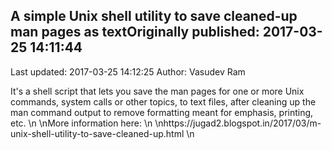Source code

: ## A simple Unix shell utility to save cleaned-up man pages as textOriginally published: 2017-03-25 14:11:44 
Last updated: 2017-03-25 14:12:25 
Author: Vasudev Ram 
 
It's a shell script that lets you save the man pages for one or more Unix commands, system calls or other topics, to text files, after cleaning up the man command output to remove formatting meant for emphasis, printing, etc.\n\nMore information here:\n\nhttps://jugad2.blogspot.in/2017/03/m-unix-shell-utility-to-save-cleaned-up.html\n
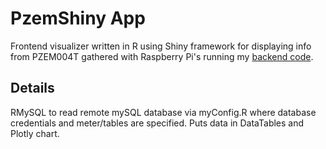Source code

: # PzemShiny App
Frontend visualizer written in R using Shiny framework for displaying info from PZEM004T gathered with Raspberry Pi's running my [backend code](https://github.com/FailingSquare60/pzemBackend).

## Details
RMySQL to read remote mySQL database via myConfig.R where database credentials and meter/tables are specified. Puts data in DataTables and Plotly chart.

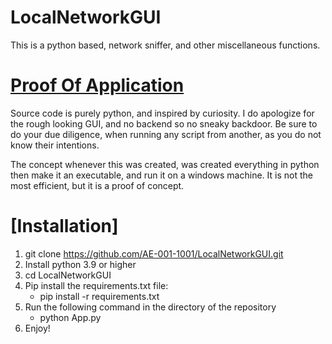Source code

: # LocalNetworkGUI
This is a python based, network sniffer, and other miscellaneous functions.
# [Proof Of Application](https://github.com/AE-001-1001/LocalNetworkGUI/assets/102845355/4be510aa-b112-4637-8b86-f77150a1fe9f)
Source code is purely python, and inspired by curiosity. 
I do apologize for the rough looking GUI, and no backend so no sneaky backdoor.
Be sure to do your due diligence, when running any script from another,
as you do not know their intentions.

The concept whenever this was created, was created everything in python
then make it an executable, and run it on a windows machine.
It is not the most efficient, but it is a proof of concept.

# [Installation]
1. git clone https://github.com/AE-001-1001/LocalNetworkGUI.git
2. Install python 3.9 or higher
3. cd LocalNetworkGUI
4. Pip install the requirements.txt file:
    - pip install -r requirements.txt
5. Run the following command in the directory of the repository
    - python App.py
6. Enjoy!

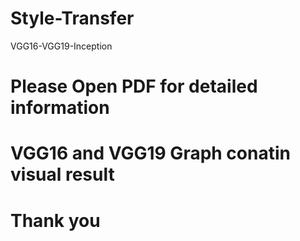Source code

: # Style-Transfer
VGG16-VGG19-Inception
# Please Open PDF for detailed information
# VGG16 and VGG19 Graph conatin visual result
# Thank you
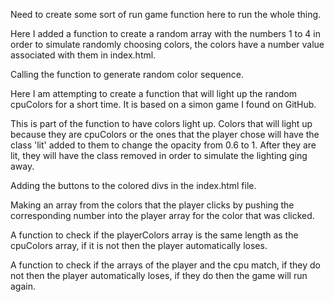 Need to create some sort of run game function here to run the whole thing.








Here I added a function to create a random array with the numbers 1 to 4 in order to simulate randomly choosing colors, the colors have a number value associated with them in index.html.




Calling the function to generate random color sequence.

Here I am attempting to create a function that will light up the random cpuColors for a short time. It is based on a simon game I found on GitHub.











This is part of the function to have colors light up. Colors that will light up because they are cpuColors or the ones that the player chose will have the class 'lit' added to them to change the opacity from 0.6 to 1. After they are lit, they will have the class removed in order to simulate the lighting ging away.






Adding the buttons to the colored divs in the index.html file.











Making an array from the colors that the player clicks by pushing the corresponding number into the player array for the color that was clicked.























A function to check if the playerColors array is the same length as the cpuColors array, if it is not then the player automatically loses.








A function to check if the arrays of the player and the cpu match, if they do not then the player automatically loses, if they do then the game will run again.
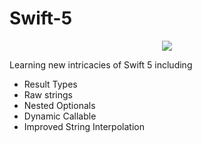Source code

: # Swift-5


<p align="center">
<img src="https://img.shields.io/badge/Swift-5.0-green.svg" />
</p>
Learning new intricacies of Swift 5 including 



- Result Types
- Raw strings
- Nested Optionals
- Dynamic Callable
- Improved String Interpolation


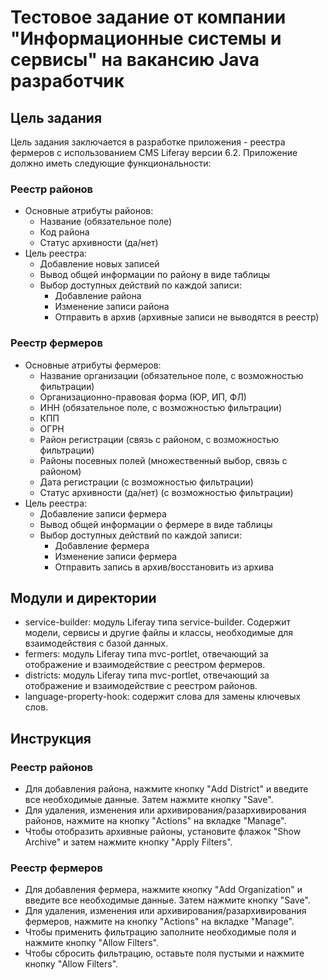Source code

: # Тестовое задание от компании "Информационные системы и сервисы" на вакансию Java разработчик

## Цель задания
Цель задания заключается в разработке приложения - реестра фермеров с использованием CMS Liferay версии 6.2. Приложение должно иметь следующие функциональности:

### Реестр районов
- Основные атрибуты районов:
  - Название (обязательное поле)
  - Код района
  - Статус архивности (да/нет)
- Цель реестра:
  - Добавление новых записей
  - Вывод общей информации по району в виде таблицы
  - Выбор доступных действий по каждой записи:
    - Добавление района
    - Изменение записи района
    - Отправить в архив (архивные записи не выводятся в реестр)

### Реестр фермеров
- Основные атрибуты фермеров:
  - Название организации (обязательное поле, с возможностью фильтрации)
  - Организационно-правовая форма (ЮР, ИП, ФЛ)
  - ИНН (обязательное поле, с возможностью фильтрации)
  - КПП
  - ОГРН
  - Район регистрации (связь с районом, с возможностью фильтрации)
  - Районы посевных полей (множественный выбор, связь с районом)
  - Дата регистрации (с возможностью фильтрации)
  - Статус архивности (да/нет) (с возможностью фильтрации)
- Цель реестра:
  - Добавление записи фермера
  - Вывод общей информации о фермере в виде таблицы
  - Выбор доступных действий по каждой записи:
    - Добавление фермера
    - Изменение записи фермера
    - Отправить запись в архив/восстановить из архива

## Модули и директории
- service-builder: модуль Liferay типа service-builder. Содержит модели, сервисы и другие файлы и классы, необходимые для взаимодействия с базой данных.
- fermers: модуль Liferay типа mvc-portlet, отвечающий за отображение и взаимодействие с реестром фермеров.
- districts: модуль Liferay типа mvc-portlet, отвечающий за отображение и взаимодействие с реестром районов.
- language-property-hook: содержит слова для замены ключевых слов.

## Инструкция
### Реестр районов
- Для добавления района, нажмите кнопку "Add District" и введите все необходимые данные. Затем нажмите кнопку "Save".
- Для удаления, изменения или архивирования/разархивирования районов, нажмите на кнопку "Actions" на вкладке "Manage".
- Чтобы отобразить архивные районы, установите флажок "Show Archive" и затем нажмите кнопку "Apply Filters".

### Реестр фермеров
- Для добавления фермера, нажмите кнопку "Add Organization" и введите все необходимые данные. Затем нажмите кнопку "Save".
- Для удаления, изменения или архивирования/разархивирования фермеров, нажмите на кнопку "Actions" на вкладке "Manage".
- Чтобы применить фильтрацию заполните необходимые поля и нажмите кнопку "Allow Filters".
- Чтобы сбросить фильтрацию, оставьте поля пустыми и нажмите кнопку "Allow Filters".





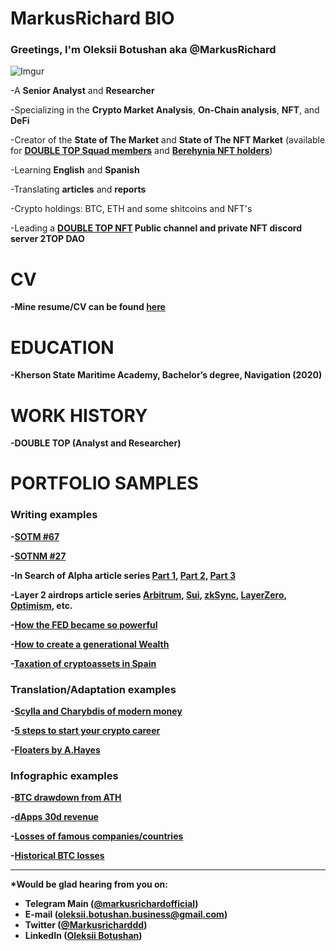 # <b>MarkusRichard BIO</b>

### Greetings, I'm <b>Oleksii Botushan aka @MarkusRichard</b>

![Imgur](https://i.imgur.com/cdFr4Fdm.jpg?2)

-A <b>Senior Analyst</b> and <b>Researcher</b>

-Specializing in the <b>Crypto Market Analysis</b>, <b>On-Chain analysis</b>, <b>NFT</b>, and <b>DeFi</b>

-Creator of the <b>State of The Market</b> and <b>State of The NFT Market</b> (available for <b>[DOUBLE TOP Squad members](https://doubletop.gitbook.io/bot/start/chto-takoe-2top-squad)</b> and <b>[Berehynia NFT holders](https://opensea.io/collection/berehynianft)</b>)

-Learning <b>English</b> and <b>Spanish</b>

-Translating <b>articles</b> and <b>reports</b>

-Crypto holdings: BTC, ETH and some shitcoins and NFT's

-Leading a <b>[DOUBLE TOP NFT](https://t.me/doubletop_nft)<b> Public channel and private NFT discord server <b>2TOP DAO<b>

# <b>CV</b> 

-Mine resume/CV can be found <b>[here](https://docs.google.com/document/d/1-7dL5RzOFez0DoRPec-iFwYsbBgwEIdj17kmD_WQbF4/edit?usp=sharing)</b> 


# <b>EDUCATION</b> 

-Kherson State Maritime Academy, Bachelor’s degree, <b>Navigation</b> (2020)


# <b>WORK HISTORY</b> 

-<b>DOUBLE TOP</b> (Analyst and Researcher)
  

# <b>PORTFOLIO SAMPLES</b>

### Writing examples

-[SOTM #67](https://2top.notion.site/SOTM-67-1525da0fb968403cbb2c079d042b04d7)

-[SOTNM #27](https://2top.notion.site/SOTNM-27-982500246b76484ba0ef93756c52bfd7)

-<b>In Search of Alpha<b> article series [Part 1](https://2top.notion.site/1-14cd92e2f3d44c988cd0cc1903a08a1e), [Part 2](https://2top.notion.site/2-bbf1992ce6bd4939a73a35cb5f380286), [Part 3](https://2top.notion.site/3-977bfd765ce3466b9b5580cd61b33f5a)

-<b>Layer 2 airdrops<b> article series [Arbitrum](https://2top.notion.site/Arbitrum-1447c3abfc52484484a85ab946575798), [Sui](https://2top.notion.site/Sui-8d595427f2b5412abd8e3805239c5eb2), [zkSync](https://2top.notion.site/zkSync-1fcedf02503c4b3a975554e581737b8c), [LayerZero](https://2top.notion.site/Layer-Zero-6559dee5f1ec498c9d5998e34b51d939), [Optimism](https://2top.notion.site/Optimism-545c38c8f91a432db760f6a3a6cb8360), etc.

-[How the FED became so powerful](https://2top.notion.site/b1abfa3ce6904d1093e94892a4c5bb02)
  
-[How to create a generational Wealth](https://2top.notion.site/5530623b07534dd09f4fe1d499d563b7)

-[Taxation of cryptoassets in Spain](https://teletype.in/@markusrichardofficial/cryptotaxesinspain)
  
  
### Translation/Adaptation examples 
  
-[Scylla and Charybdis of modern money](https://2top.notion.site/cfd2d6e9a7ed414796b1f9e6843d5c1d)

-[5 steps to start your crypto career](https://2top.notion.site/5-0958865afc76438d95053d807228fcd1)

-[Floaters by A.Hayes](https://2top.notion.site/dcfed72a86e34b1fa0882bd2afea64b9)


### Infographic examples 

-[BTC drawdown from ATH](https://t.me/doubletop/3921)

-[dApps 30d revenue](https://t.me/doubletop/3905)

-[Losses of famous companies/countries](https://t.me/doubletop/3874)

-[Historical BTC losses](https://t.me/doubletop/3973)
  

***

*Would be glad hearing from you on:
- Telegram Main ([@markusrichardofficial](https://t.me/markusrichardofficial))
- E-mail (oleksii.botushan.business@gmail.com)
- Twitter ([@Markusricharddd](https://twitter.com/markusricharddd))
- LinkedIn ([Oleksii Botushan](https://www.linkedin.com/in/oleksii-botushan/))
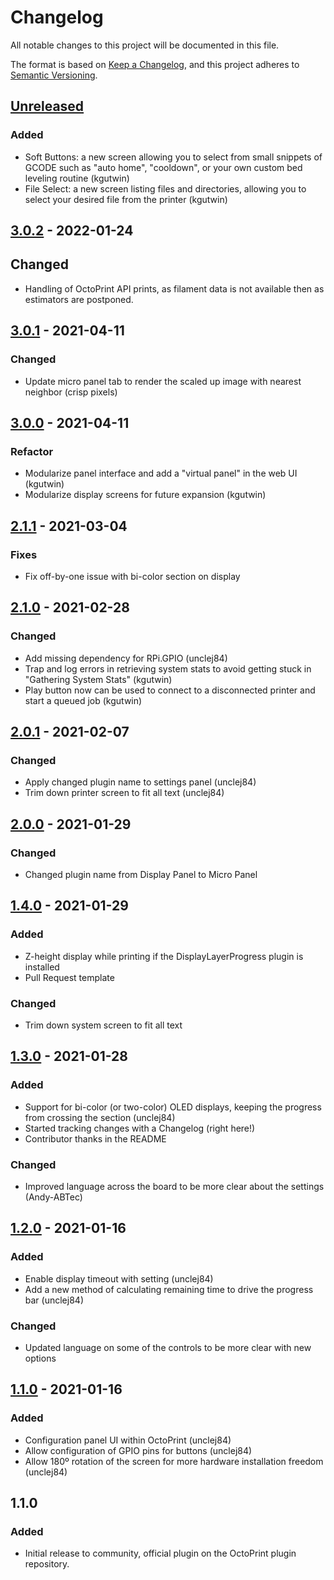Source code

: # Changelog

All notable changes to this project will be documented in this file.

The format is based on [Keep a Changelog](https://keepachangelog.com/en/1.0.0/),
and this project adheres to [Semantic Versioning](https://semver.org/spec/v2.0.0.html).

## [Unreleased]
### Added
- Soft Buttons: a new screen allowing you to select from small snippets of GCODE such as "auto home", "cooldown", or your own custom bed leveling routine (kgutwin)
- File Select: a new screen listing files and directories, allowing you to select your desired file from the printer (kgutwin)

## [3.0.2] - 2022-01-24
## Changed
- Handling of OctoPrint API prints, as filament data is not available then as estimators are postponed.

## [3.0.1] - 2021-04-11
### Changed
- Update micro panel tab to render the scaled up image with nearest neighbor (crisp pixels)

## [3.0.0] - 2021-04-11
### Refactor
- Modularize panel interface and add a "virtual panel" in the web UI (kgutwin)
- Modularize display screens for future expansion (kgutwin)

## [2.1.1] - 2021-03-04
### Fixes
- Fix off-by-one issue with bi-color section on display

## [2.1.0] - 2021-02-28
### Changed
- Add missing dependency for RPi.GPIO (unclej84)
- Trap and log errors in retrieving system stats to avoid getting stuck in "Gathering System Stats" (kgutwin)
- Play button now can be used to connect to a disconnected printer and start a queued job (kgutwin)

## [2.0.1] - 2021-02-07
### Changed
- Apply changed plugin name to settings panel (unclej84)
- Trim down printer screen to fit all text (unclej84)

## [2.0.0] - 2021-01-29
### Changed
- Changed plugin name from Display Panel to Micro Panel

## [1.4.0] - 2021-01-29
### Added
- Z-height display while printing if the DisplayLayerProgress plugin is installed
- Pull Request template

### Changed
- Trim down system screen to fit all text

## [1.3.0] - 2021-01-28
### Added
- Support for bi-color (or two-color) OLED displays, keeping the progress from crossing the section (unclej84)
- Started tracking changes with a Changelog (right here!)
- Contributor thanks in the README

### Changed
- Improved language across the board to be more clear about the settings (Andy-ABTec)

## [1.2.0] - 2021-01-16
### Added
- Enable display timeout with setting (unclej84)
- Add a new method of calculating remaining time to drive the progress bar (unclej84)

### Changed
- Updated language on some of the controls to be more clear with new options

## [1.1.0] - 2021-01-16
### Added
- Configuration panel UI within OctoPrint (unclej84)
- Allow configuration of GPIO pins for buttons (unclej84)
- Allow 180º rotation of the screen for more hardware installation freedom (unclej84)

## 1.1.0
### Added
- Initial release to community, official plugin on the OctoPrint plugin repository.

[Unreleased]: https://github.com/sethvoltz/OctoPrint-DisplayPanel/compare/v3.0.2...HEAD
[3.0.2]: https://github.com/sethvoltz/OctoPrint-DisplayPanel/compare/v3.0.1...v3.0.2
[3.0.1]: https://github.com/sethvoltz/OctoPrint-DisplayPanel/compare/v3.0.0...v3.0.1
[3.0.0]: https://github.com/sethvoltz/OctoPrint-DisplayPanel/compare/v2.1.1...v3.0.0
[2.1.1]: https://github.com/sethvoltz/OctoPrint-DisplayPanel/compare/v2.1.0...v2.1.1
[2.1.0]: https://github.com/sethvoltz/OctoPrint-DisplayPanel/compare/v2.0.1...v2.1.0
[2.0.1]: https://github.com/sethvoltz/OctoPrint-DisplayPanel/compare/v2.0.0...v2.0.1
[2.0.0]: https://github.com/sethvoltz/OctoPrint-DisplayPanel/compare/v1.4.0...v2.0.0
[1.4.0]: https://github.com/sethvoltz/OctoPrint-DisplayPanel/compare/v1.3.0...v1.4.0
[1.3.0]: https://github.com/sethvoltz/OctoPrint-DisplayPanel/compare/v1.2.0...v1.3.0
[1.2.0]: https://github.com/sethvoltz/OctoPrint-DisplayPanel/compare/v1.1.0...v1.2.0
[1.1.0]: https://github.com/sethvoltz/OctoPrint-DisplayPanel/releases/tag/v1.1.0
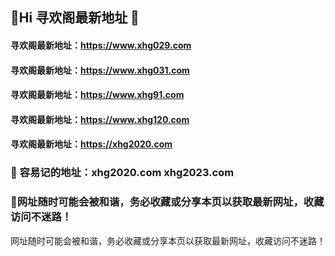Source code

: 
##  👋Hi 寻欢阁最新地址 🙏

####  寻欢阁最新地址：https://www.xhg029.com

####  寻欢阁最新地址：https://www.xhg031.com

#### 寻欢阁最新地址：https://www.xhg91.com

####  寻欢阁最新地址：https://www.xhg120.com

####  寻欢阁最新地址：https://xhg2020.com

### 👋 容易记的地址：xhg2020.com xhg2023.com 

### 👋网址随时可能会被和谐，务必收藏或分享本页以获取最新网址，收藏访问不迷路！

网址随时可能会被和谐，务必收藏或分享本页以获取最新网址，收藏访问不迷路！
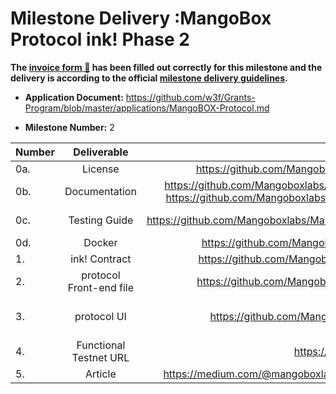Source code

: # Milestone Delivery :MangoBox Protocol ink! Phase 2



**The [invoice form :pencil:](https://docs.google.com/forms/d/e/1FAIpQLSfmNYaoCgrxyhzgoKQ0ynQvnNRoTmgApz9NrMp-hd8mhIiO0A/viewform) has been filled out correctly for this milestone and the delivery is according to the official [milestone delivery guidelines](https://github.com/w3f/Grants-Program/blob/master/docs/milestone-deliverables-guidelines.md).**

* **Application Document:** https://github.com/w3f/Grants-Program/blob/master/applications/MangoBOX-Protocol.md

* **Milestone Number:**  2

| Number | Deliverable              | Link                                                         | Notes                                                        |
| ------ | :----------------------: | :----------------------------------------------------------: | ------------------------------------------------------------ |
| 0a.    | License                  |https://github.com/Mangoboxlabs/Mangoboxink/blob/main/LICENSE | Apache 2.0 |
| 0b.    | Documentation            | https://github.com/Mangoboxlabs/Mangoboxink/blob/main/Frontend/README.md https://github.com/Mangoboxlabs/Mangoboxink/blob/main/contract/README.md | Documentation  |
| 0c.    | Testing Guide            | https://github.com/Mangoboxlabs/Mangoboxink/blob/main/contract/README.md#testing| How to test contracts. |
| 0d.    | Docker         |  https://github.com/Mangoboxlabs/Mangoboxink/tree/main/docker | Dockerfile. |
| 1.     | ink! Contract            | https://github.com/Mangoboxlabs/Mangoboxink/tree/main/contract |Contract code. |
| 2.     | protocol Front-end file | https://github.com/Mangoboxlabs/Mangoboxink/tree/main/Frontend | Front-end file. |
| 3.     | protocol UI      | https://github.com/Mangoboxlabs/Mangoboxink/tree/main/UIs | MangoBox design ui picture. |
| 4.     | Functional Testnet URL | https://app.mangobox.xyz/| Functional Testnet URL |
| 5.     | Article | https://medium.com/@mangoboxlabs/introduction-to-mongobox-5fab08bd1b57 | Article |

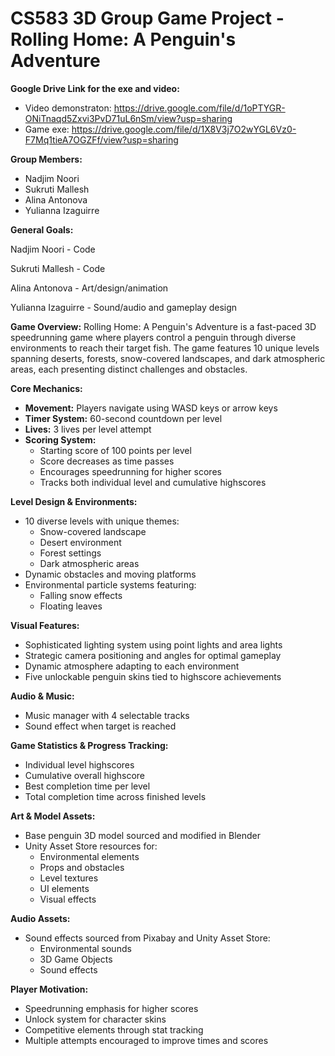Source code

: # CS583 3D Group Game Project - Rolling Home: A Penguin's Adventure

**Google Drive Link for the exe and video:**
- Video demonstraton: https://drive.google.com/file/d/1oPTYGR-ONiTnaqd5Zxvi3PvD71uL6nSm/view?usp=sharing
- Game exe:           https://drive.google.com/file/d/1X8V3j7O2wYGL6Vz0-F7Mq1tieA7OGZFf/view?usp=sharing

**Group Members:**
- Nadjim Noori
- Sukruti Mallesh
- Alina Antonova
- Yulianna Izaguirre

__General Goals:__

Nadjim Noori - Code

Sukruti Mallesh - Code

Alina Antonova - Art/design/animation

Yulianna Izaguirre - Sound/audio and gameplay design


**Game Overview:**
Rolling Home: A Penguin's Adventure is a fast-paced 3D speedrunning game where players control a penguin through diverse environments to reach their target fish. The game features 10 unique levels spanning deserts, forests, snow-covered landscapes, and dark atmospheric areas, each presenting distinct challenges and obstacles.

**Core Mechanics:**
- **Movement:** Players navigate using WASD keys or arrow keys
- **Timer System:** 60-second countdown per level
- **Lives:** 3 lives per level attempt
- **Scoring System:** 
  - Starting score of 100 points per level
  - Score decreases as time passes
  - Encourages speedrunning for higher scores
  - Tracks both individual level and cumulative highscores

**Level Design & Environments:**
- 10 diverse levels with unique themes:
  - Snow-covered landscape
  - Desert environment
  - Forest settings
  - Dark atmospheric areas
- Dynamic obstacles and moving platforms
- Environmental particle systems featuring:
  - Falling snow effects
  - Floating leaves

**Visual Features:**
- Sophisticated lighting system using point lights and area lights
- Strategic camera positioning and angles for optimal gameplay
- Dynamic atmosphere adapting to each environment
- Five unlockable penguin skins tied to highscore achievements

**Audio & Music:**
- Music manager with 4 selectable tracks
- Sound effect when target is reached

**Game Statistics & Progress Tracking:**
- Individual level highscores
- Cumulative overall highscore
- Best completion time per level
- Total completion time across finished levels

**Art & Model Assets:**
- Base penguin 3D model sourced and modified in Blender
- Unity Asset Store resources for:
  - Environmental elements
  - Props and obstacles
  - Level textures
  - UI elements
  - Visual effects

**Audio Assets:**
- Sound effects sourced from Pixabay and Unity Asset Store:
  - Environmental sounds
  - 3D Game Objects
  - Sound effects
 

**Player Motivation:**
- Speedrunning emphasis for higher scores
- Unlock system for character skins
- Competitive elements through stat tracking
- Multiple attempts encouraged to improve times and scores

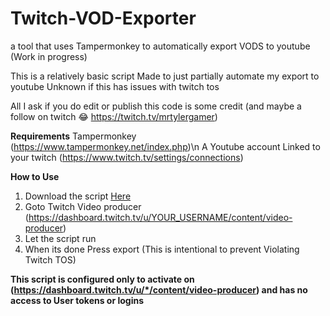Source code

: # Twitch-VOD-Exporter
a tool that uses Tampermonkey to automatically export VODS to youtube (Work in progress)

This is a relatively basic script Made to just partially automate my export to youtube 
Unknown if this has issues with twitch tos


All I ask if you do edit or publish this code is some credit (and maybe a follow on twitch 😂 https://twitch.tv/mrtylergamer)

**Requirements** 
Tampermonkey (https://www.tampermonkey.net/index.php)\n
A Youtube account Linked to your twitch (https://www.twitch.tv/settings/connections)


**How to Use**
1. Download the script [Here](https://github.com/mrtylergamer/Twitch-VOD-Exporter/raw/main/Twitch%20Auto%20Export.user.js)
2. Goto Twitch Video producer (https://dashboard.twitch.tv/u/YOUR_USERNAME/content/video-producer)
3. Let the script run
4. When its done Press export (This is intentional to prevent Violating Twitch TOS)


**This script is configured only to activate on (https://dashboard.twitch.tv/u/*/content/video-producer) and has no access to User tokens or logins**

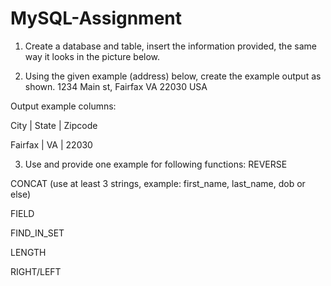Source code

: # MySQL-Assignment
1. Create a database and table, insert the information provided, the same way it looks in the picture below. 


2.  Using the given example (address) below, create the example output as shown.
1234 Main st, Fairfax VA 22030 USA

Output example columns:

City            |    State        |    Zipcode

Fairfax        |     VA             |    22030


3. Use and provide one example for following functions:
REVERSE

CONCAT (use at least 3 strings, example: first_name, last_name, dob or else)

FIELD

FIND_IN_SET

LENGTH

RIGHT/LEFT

________________

*ASSIGNMENT*. Return each line from the entries above that includes "Tampermonkey".

*WRITTEN SOLUTION*.
a tool that uses Tampermonkey to automatically export VODS to youtube (Work in progress)
Tampermonkey (https://www.tampermonkey.net/index.php)\n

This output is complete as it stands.